═════ Exercise input ═════
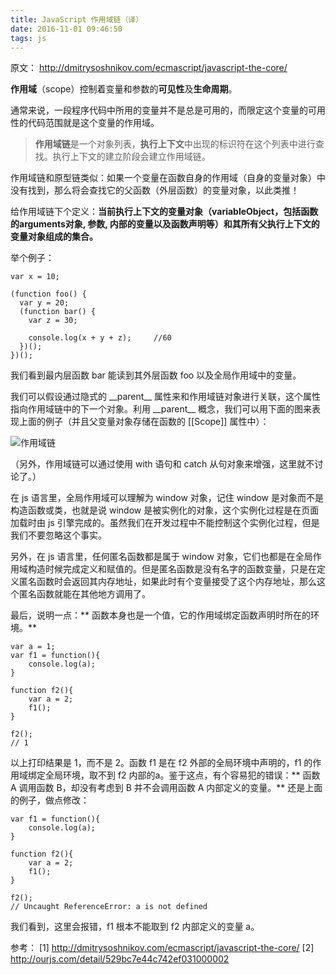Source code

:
 ```yaml
---
title: JavaScript 作用域链（译）
date: 2016-11-01 09:46:50
tags: js
---
```


原文： http://dmitrysoshnikov.com/ecmascript/javascript-the-core/

**作用域**（scope）控制着变量和参数的**可见性**及**生命周期**。

通常来说，一段程序代码中所用的变量并不是总是可用的，而限定这个变量的可用性的代码范围就是这个变量的作用域。

> **作用域链**是一个对象列表，**执行上下文**中出现的标识符在这个列表中进行查找。执行上下文的建立阶段会建立作用域链。

<!-- more -->

作用域链和原型链类似：如果一个变量在函数自身的作用域（自身的变量对象）中没有找到，那么将会查找它的父函数（外层函数）的变量对象，以此类推！

给作用域链下个定义：**当前执行上下文的变量对象（variableObject，包括函数的arguments对象, 参数, 内部的变量以及函数声明等）和其所有父执行上下文的变量对象组成的集合。**


举个例子：

```
var x = 10;

(function foo() {
  var y = 20;
  (function bar() {
    var z = 30;

    console.log(x + y + z);     //60
  })();
})();
```

我们看到最内层函数 bar 能读到其外层函数 foo 以及全局作用域中的变量。

我们可以假设通过隐式的 \_\_parent\_\_ 属性来和作用域链对象进行关联，这个属性指向作用域链中的下一个对象。利用 \_\_parent\_\_ 概念，我们可以用下面的图来表现上面的例子（并且父变量对象存储在函数的 [[Scope]] 属性中）：

![作用域链](/css/images/scope-chain/scope-chain.png)

（另外，作用域链可以通过使用 with 语句和 catch 从句对象来增强，这里就不讨论了。）

在 js 语言里，全局作用域可以理解为 window 对象，记住 window 是对象而不是构造函数或类，也就是说 window 是被实例化的对象，这个实例化过程是在页面加载时由 js 引擎完成的。虽然我们在开发过程中不能控制这个实例化过程，但是我们不要忽略这个事实。

另外，在 js 语言里，任何匿名函数都是属于 window 对象，它们也都是在全局作用域构造时候完成定义和赋值的。但是匿名函数是没有名字的函数变量，只是在定义匿名函数时会返回其内存地址，如果此时有个变量接受了这个内存地址，那么这个匿名函数就能在其他地方调用了。

最后，说明一点：** 函数本身也是一个值，它的作用域绑定函数声明时所在的环境。**

```
var a = 1;
var f1 = function(){
    console.log(a);
}

function f2(){
    var a = 2;
    f1();
}

f2();
// 1
```

以上打印结果是 1，而不是 2。函数 f1 是在 f2 外部的全局环境中声明的，f1 的作用域绑定全局环境，取不到 f2 内部的a。鉴于这点，有个容易犯的错误：** 函数 A 调用函数 B，却没有考虑到 B 并不会调用函数 A 内部定义的变量。** 还是上面的例子，做点修改：

```
var f1 = function(){
    console.log(a);
}

function f2(){
    var a = 2;
    f1();
}

f2();
// Uncaught ReferenceError: a is not defined
```

我们看到，这里会报错，f1 根本不能取到 f2 内部定义的变量 a。



参考：
[1] http://dmitrysoshnikov.com/ecmascript/javascript-the-core/
[2] http://ourjs.com/detail/529bc7e44c742ef031000002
═════
▸ Try it
Go over the listing above and copy out each line that includes "window".

▸ Result of the task
在 js 语言里，全局作用域可以理解为 window 对象，记住 window 是对象而不是构造函数或类，也就是说 window 是被实例化的对象，这个实例化过程是在页面加载时由 js 引擎完成的。虽然我们在开发过程中不能控制这个实例化过程，但是我们不要忽略这个事实。
另外，在 js 语言里，任何匿名函数都是属于 window 对象，它们也都是在全局作用域构造时候完成定义和赋值的。但是匿名函数是没有名字的函数变量，只是在定义匿名函数时会返回其内存地址，如果此时有个变量接受了这个内存地址，那么这个匿名函数就能在其他地方调用了。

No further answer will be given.